Changes in the teenage years
Teenagers can be tricky! When children are young it is easier to have rules and enforce them. As they grow up teenagers start developing their own identities and this may not fit in with the ‘obliging child’ of their younger years. They may not want to meet up with their parents’ friends, they may have some issues with extended family gatherings, family holidays, going to church or continuing with practising an instrument. They may also have very different ideas about how they want to spend their evenings.
Parents lose power and influence
Whilst some parents can go with the flow, remembering their own teenage years and need for independence, other parents can really struggle with the lack of control that they feel as their children grow up. It is difficult to lose the power and influence that parents have established.
Preparing for adulthood
And yet, most parents understand that the ultimate goal of being a good parent is to help your child be independent, confident and able to function well in the world.
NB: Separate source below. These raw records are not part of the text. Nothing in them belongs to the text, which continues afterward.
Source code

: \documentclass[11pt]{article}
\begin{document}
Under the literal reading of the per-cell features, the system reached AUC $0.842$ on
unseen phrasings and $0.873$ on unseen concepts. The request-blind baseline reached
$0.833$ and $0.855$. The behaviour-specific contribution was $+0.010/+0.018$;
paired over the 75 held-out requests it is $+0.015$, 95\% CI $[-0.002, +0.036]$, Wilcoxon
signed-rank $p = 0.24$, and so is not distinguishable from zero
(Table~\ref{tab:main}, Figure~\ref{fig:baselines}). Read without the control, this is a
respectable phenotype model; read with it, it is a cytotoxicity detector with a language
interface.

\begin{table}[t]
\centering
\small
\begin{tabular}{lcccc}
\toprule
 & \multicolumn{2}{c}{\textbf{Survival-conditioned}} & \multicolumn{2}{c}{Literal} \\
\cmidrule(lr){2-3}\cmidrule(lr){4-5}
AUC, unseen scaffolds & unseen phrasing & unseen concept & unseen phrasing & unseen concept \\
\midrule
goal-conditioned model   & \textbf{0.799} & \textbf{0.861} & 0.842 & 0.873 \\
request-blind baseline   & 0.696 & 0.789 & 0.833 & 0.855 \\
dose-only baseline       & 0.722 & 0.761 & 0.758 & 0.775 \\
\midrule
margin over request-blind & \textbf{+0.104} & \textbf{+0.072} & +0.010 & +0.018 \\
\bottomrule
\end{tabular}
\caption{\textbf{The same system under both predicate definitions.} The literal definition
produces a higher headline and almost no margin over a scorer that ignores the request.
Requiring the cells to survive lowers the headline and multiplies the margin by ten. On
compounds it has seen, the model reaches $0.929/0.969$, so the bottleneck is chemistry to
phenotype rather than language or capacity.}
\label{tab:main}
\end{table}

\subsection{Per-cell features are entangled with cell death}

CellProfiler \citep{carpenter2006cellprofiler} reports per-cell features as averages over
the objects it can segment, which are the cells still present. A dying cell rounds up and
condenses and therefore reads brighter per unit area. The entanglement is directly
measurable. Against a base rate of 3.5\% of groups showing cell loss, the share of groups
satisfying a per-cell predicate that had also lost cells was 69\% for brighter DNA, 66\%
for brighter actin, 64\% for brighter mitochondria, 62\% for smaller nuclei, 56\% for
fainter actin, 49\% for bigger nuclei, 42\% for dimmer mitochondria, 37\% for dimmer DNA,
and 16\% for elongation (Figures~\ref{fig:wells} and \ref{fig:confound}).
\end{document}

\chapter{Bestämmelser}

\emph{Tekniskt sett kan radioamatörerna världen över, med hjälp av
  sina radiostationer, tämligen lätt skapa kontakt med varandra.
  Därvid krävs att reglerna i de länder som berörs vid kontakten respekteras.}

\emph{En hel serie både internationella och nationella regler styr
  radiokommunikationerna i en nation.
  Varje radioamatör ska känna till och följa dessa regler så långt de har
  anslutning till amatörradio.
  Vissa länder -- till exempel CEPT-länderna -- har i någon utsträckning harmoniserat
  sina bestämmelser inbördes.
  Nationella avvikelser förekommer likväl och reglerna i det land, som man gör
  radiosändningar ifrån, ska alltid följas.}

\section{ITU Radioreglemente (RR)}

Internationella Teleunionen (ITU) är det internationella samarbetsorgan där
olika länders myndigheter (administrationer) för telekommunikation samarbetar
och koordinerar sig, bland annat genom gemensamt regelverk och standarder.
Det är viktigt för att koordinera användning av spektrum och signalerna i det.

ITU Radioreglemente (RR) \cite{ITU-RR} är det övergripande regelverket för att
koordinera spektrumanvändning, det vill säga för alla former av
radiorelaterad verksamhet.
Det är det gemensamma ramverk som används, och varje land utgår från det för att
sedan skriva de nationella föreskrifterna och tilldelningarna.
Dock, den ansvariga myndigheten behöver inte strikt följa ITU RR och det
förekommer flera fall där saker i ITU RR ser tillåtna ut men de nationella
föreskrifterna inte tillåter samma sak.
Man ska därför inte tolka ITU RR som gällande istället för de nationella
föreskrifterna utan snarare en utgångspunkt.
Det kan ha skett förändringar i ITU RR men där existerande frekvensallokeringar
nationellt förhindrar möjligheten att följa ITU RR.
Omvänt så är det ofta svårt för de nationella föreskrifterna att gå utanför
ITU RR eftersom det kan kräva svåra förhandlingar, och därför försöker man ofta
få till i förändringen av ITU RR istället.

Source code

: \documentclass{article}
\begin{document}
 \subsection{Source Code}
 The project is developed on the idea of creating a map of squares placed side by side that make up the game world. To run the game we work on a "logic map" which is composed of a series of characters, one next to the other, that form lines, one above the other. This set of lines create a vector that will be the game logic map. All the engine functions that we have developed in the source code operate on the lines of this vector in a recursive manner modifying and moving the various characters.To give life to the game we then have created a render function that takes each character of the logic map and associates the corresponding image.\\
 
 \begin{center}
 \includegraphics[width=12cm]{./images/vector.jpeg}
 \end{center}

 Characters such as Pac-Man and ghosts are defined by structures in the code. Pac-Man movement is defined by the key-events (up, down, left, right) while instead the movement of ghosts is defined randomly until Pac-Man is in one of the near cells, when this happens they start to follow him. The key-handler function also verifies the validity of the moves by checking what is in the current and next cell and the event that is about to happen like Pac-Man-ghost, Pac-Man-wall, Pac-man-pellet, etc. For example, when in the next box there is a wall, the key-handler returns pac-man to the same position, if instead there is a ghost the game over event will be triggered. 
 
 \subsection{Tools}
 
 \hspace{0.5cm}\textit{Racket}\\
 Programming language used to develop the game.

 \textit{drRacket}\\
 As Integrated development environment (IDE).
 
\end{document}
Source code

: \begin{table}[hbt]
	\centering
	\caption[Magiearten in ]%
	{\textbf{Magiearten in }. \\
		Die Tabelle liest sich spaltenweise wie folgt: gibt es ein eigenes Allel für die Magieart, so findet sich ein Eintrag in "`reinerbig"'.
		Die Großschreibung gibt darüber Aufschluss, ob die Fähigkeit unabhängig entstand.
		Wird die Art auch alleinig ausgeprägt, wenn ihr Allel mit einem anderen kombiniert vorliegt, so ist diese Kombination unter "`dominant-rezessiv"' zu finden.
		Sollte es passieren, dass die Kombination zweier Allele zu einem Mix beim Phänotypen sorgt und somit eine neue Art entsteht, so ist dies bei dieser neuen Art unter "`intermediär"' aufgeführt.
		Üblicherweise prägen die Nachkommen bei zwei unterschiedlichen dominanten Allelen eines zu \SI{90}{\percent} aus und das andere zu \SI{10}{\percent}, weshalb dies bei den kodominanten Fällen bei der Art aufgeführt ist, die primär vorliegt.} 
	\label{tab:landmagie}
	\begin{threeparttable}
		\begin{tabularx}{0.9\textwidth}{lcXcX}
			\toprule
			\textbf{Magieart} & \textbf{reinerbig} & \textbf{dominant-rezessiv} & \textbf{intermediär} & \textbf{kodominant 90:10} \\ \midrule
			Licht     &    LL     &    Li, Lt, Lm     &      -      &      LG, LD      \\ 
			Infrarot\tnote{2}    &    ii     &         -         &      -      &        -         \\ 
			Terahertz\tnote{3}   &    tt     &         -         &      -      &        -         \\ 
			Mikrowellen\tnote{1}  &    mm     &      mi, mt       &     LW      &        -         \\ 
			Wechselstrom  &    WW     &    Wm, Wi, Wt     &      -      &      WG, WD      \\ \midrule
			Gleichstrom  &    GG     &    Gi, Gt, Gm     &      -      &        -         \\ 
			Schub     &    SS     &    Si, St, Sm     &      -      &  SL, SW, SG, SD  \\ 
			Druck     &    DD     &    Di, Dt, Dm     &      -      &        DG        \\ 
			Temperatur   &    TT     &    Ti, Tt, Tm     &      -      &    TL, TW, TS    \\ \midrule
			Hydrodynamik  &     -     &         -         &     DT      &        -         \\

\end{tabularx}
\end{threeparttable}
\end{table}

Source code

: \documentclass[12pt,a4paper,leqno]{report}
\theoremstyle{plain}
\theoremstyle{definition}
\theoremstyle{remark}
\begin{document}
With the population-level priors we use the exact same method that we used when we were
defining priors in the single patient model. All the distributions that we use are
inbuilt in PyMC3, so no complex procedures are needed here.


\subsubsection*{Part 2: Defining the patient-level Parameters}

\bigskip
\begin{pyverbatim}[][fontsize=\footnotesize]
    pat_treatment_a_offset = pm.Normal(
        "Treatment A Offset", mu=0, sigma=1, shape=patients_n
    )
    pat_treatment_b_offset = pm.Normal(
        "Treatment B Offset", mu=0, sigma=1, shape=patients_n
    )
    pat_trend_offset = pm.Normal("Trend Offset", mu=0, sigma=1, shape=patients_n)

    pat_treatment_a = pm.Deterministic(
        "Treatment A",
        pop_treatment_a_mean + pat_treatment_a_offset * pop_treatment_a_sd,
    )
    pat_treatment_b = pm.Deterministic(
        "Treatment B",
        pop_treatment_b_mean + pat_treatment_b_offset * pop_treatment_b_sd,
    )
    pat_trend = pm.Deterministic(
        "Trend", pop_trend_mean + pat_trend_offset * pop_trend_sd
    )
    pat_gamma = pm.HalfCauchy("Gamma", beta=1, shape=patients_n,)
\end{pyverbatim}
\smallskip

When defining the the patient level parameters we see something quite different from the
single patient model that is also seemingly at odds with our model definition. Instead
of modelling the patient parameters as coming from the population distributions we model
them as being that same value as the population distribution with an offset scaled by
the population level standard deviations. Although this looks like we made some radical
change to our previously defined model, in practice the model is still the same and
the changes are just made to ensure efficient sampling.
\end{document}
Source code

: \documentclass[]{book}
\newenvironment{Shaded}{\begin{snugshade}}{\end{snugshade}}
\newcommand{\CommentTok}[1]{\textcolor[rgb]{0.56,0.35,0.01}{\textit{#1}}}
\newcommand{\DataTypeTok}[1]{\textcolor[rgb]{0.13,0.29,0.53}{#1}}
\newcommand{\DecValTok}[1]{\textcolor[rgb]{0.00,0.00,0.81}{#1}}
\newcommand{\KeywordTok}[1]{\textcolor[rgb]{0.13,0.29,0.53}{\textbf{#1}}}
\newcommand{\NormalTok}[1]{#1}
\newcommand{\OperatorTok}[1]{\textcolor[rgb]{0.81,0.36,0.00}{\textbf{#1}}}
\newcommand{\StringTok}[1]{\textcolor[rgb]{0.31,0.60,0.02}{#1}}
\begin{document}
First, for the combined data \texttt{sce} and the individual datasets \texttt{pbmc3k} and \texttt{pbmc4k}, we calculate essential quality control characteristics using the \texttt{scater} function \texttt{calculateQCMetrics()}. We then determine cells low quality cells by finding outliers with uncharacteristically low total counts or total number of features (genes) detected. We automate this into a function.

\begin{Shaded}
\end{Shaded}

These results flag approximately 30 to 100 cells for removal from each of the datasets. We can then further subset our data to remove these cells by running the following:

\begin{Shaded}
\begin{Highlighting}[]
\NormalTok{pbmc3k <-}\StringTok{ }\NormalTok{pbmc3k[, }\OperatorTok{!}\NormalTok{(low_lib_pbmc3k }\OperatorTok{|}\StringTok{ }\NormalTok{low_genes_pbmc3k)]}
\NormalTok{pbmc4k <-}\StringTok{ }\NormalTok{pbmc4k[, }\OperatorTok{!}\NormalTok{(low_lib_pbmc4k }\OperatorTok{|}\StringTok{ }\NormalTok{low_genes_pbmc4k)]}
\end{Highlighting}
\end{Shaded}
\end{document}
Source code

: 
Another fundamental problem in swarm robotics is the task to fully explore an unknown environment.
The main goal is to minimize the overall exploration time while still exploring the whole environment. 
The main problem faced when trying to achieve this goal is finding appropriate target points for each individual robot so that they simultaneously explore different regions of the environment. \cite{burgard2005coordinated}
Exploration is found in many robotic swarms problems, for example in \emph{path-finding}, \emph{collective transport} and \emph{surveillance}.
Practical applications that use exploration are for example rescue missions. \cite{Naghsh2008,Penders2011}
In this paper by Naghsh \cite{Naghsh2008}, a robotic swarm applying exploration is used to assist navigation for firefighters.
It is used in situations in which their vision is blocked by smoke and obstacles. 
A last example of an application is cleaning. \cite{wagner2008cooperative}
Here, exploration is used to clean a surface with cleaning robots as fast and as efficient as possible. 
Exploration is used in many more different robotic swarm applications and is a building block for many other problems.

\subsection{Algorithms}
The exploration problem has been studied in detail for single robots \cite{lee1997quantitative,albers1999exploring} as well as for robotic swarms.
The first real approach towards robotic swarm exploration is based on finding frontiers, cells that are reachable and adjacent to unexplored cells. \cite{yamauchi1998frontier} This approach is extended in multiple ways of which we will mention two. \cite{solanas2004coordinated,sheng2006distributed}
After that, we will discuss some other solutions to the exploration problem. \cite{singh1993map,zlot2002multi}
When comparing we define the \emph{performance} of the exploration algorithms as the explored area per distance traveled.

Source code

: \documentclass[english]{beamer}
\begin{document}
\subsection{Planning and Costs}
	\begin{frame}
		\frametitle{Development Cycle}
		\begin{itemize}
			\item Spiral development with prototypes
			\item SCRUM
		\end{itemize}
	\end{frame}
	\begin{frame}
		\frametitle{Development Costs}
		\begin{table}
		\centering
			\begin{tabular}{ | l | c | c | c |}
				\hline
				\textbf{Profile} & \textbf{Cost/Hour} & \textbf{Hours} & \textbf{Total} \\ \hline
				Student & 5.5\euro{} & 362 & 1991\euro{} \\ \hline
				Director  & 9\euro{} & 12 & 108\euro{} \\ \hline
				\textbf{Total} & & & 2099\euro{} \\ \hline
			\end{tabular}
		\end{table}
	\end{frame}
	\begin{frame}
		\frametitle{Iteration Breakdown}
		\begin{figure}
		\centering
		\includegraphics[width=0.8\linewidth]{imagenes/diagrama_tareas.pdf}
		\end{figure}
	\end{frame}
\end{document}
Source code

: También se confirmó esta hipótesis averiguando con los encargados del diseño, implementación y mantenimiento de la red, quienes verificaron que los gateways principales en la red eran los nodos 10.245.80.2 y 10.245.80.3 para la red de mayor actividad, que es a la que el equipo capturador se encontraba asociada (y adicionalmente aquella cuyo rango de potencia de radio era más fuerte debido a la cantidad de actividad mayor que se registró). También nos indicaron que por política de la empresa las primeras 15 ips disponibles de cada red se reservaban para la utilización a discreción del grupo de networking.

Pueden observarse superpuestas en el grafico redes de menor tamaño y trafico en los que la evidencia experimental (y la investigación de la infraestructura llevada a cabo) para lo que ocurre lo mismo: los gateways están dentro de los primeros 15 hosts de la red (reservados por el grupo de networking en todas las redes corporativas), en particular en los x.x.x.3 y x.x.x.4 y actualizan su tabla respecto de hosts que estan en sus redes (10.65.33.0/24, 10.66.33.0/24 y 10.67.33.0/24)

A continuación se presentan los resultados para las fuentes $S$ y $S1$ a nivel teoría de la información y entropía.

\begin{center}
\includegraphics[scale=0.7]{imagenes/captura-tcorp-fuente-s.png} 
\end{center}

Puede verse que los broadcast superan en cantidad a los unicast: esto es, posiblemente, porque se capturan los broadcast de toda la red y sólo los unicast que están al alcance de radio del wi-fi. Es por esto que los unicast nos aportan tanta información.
With this in mind, your teenager needs to gradually assert themselves and have a say in what happens to them. What is more, adults need to encourage this transition and allow their teenager to make decisions, plan their time, have more control and yes, occasionally make mistakes.
How parenting changes in the teenage years
So what is the role of a parent with a teenager? How much control should we insist on, and how much should we stand back? This is going to be different for each family. Parents are still responsible for their children. There need to be some rules that reflect the values of the parents and which are non-negotiable. Each family has to decide for themselves what these are, and in general, having just a few hard-and-fast rules is best. However, parents need to be flexible with a teenager’s social life and allowing them some independence. When they leave home, if they have not had a chance to become responsible they will suddenly be bombarded with temptations of all descriptions. It may be best to allow them to enjoy some of those freedoms whilst you are still around to help them support them when they find out the consequences of their actions.
8 steps to develop responsibility and self-reliance
- Limit pocket money: With our own children, we have tried to help foster both independence and responsibility. Our teenage daughters get £15 a month pocket money which goes on the mobile phone contract.
- Encourage them to earn money: If they need any more money they have to earn it. One daughter has become our house ‘cleaner’, the other gets temporary work at a hotel to earn money. One daughter racked up a large phone bill, so she is paying this off gradually.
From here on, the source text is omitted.